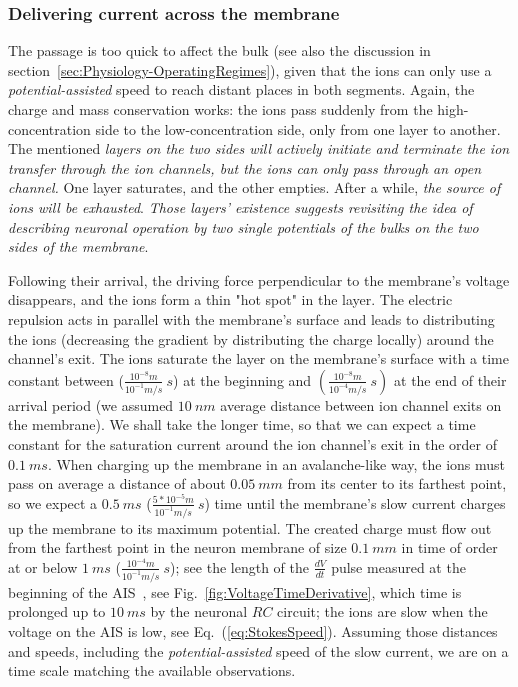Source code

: \subsubsection[Delivering current]{Delivering current across the membrane\label{Electrodiffusion_DeliveringCurrentLayers}}
The passage is too quick to affect the bulk (see also the discussion
in section~\ref{sec:Physiology-OperatingRegimes}), given that the ions
can only use a \emph{potential-assisted} speed to reach distant places
in both segments. Again, the charge and mass conservation works: the
ions pass suddenly from the high-concentration side to the low-concentration
side, only from one layer to another.
The mentioned \emph{layers on the two sides will actively
initiate and terminate the ion transfer through the ion channels,
but the ions can only pass through an open channel.}
One layer saturates, and the
other empties. After a while, \emph{the source of ions will be exhausted}.
\emph{Those layers' existence suggests revisiting the idea of describing
neuronal operation by two single potentials of the bulks on the two
sides of the membrane}.

Following their arrival, the driving force perpendicular to the membrane's voltage disappears, and the ions form a thin "hot spot" in the layer. 
The electric repulsion acts in parallel with the membrane's surface and
leads to distributing the ions (decreasing the gradient by distributing the charge locally) around
the channel's exit.
The ions saturate the layer on the membrane's surface with a time constant
between ($\frac{10^{-8}m}{10^{-1}m/s}\ s$) at the beginning
and $(\frac{10^{-8}m}{10^{-4}m/s}\ s)$
at the end of their arrival period (we assumed $10\ nm$ average distance between
ion channel exits on the membrane). We shall take the longer time,
so that we can expect a time constant for the saturation current around
the ion channel's exit in the order of $0.1\ ms$. When charging up
the membrane in an avalanche-like way, the ions must pass on average
a distance of about $0.05\ mm$ from its center to its farthest point,
so we expect a $0.5\ ms$ ($\frac{5*10^{-5}m}{10^{-1}m/s}\ s$) time
until the membrane's slow current charges up the membrane to its maximum
potential. The created charge must flow out from the farthest point
in the neuron membrane of size $0.1\ mm$ in time of order at or below
$1\ ms$ ($\frac{10^{-4}m}{10^{-1}m/s}\ s$); see the length of the
$\frac{dV}{dt}$ pulse measured at the beginning of the 
\gls{AIS}~\cite{BeanActionPotential:2007},
see Fig.~\ref{fig:VoltageTimeDerivative}, which time is prolonged
up to $10\ ms$ by the neuronal $RC$ circuit; the ions are slow when
the voltage on the \gls{AIS}
is low, see Eq.~(\ref{eq:StokesSpeed}).
Assuming those distances and speeds, including the \emph{potential-assisted}
speed of the slow current, we are on a time scale matching the available
observations.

——

Each line in the listing that contains "point" should be returned.

a distance of about $0.05\ mm$ from its center to its farthest point,
potential. The created charge must flow out from the farthest point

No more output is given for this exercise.